----- DATA UNDER STUDY

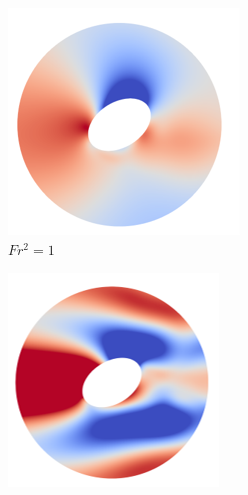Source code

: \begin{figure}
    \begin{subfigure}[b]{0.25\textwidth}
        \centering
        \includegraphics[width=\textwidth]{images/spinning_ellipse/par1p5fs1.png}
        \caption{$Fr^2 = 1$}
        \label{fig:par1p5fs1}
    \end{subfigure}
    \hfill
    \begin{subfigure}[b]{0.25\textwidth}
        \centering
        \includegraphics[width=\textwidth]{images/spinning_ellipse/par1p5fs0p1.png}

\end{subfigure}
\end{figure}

----------
----- DATA UNDER STUDY

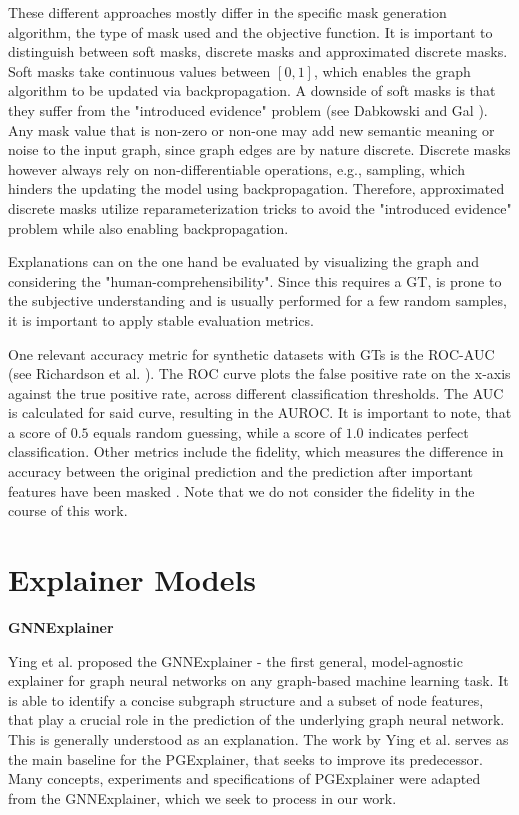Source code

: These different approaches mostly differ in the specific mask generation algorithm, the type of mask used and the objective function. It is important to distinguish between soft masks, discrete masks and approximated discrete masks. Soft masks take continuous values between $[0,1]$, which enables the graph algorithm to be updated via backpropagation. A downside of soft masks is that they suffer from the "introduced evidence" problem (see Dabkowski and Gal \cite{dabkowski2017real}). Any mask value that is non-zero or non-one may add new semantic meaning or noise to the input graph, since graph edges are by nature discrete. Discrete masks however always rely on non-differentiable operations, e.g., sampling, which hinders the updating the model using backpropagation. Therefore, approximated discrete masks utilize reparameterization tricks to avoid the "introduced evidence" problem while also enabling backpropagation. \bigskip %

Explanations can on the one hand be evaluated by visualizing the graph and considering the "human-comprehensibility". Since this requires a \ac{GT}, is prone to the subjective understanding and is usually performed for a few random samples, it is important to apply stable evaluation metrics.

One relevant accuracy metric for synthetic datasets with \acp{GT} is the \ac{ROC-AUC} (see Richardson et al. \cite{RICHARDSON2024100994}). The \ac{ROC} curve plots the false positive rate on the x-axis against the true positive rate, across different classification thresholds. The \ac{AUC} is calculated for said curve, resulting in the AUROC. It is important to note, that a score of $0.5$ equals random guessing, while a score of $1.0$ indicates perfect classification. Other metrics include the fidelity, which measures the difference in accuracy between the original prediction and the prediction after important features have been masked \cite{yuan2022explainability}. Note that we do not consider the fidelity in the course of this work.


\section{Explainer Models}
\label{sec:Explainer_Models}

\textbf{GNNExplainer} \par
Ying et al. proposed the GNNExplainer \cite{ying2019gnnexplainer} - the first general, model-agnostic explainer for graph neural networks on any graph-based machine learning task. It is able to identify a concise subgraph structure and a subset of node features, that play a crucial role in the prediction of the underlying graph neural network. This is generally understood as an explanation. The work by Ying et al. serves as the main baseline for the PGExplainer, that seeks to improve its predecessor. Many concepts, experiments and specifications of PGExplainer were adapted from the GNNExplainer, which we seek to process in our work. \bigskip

----------

List each line of the records that holds the string "includegraphics".

RESULT BELOW>
        \includegraphics[width=\textwidth]{images/spinning_ellipse/par1p5fs1.png}
        \includegraphics[width=\textwidth]{images/spinning_ellipse/par1p5fs0p1.png}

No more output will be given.